WHAT NEEDS TO BE DONE :: In the records below, copy the line that contains "## 📦 Features in Detail" and each line after it, word for word, through the last.

Rendered images with source text:
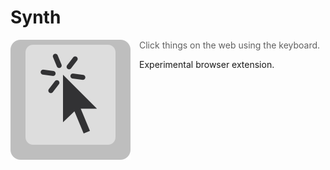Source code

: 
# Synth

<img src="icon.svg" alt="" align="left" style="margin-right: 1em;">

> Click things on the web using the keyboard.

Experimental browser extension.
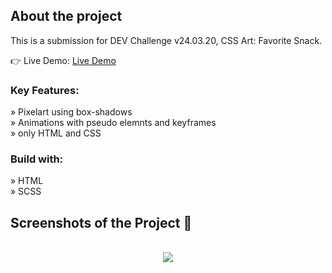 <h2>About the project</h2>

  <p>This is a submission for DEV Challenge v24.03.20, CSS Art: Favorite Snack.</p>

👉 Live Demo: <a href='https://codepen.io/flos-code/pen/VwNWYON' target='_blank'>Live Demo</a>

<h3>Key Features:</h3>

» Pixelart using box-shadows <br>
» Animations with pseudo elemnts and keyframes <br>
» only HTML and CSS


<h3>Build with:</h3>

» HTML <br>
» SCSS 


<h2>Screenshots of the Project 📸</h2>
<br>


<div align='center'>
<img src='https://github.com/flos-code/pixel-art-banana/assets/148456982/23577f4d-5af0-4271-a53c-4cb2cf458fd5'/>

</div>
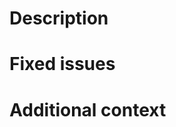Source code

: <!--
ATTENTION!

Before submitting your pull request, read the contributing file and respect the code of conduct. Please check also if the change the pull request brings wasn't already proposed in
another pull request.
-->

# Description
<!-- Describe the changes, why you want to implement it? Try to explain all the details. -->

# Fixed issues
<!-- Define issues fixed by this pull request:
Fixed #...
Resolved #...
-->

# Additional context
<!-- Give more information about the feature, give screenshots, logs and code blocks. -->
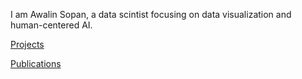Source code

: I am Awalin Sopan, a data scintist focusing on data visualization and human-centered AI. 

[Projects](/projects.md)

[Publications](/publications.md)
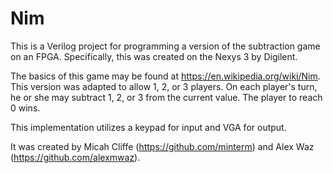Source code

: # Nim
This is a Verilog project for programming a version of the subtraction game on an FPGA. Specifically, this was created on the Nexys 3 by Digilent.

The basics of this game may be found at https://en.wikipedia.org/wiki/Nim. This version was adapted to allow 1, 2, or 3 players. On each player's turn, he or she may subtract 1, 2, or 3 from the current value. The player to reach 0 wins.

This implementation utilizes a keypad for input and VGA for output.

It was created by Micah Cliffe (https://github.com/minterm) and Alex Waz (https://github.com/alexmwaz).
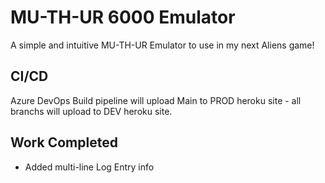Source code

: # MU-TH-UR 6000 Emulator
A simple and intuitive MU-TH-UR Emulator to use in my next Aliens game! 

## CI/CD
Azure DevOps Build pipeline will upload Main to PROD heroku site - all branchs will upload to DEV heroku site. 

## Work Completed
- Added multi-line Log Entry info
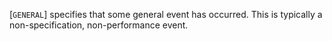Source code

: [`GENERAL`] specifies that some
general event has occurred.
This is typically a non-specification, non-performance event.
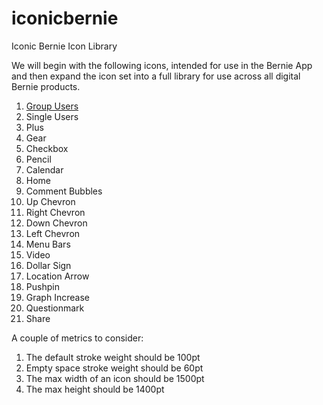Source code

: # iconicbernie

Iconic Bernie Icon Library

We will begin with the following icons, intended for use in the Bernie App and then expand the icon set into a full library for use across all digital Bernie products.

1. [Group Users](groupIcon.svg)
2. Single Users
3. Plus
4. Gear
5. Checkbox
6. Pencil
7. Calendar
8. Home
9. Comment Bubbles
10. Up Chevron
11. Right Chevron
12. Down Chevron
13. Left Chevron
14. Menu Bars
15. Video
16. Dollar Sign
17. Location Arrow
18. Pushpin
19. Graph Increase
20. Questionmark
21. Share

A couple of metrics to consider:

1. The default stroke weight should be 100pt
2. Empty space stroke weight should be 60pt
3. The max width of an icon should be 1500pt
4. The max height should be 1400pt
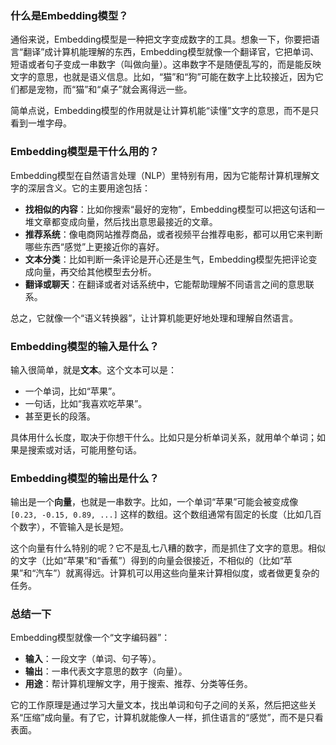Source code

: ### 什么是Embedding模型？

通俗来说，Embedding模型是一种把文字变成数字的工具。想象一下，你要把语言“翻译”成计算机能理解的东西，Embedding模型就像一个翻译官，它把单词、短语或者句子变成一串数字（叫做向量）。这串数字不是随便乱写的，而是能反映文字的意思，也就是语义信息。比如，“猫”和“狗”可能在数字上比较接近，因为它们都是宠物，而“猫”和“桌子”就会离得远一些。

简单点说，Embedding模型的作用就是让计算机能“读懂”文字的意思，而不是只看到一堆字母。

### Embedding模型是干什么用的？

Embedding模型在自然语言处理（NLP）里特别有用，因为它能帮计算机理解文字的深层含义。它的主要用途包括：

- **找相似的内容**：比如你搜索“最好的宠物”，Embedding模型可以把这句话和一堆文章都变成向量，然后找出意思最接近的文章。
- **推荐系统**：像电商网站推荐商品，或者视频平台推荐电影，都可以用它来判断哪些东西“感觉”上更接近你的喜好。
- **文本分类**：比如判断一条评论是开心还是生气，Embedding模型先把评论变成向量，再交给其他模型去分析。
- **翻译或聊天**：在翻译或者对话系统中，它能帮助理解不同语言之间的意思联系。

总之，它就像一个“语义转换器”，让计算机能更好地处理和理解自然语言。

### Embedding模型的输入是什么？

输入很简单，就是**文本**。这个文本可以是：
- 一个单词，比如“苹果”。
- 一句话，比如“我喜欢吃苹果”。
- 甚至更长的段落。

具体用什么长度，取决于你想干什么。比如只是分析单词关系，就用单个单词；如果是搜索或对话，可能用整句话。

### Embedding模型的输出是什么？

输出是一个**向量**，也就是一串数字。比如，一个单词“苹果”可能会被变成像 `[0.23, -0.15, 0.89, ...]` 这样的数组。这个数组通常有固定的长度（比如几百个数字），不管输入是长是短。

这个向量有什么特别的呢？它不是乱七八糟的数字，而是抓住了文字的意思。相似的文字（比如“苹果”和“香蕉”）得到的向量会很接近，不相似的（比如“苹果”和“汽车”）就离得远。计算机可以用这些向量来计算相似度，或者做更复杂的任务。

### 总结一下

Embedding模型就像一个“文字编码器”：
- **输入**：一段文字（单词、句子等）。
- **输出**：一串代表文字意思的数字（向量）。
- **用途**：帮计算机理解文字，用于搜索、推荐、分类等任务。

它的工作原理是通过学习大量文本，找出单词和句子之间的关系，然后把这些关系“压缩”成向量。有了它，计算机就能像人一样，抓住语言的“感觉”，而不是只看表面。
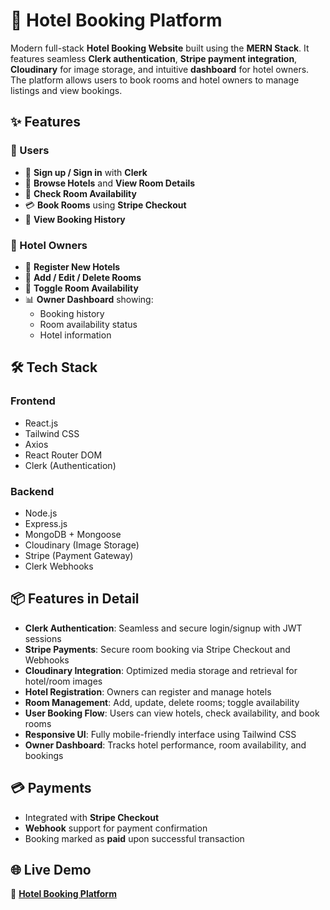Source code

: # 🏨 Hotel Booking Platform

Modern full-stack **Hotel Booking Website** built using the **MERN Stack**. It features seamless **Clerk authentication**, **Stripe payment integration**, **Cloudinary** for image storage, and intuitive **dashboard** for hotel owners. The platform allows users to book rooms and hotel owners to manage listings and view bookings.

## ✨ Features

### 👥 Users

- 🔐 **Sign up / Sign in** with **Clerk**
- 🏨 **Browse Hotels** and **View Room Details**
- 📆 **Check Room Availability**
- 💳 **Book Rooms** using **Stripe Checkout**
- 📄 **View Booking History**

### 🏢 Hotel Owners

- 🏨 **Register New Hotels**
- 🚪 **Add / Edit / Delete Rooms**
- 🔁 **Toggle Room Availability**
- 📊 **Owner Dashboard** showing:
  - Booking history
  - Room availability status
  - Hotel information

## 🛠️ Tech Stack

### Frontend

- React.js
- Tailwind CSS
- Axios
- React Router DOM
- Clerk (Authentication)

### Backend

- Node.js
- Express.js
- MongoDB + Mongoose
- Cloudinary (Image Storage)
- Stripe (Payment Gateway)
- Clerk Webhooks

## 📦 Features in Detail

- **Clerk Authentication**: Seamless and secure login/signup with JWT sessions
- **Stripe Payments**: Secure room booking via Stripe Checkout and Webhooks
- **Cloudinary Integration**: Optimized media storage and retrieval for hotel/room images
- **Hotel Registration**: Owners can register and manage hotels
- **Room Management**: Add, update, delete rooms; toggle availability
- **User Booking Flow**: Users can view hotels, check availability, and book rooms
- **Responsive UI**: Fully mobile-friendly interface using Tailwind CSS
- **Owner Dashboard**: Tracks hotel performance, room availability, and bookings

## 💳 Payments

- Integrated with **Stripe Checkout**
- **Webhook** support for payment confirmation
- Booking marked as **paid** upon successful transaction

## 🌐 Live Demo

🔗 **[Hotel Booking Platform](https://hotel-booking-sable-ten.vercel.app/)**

REPLY TO THE EXERCISE ::
## 📦 Features in Detail

- **Clerk Authentication**: Seamless and secure login/signup with JWT sessions
- **Stripe Payments**: Secure room booking via Stripe Checkout and Webhooks
- **Cloudinary Integration**: Optimized media storage and retrieval for hotel/room images
- **Hotel Registration**: Owners can register and manage hotels
- **Room Management**: Add, update, delete rooms; toggle availability
- **User Booking Flow**: Users can view hotels, check availability, and book rooms
- **Responsive UI**: Fully mobile-friendly interface using Tailwind CSS
- **Owner Dashboard**: Tracks hotel performance, room availability, and bookings

## 💳 Payments

- Integrated with **Stripe Checkout**
- **Webhook** support for payment confirmation
- Booking marked as **paid** upon successful transaction

## 🌐 Live Demo

🔗 **[Hotel Booking Platform](https://hotel-booking-sable-ten.vercel.app/)**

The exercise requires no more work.